**Instructions for the task**
Throughout the listing below, copy each line containing "version".

**Data for this task**
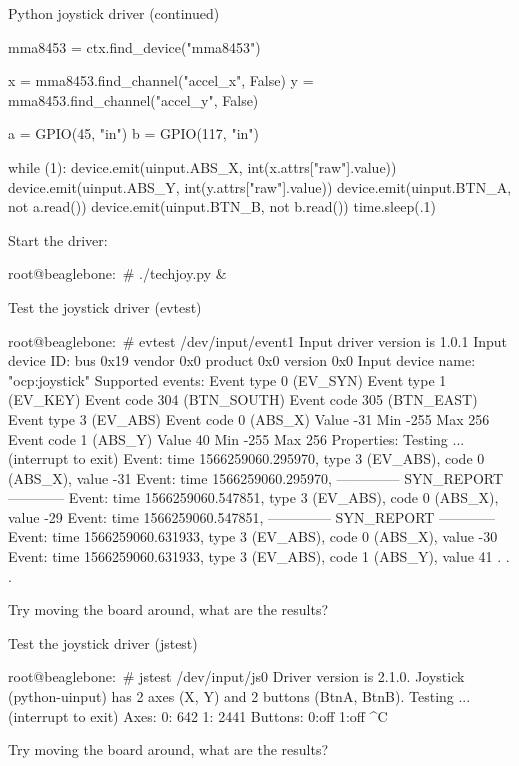 \begin{frame}
	{Python joystick driver (continued)}
	\begin{raw}
    mma8453 = ctx.find_device("mma8453")

    x = mma8453.find_channel("accel_x", False)
    y = mma8453.find_channel("accel_y", False)

    a = GPIO(45, "in")
    b = GPIO(117, "in")

    while (1):
        device.emit(uinput.ABS_X, int(x.attrs["raw"].value))
        device.emit(uinput.ABS_Y, int(y.attrs["raw"].value))
        device.emit(uinput.BTN_A, not a.read())
        device.emit(uinput.BTN_B, not b.read())
        time.sleep(.1)
	\end{raw}
	Start the driver:
	\begin{raw}
root@beaglebone:~# ./techjoy.py &
	\end{raw}

\end{frame}

\begin{frame}
{Test the joystick driver (evtest)}
	\begin{rawscriptsize}
root@beaglebone:~# evtest /dev/input/event1
Input driver version is 1.0.1
Input device ID: bus 0x19 vendor 0x0 product 0x0 version 0x0
Input device name: "ocp:joystick"
Supported events:
  Event type 0 (EV_SYN)
  Event type 1 (EV_KEY)
    Event code 304 (BTN_SOUTH)
    Event code 305 (BTN_EAST)
  Event type 3 (EV_ABS)
    Event code 0 (ABS_X)
      Value    -31
      Min     -255
      Max      256
    Event code 1 (ABS_Y)
      Value     40
      Min     -255
      Max      256
Properties:
Testing ... (interrupt to exit)
Event: time 1566259060.295970, type 3 (EV_ABS), code 0 (ABS_X), value -31
Event: time 1566259060.295970, -------------- SYN_REPORT ------------
Event: time 1566259060.547851, type 3 (EV_ABS), code 0 (ABS_X), value -29
Event: time 1566259060.547851, -------------- SYN_REPORT ------------
Event: time 1566259060.631933, type 3 (EV_ABS), code 0 (ABS_X), value -30
Event: time 1566259060.631933, type 3 (EV_ABS), code 1 (ABS_Y), value 41
.
.
.
	\end{rawscriptsize}

	Try moving the board around, what are the results?
\end{frame}

\begin{frame}
{Test the joystick driver (jstest)}

	\begin{rawscriptsize}
root@beaglebone:~# jstest /dev/input/js0 
Driver version is 2.1.0.
Joystick (python-uinput) has 2 axes (X, Y)
and 2 buttons (BtnA, BtnB).
Testing ... (interrupt to exit)
Axes:  0:   642  1:  2441 Buttons:  0:off  1:off ^C
	\end{rawscriptsize}

	Try moving the board around, what are the results?
\end{frame}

**Exercise solution**
Input driver version is 1.0.1
Input device ID: bus 0x19 vendor 0x0 product 0x0 version 0x0
Driver version is 2.1.0.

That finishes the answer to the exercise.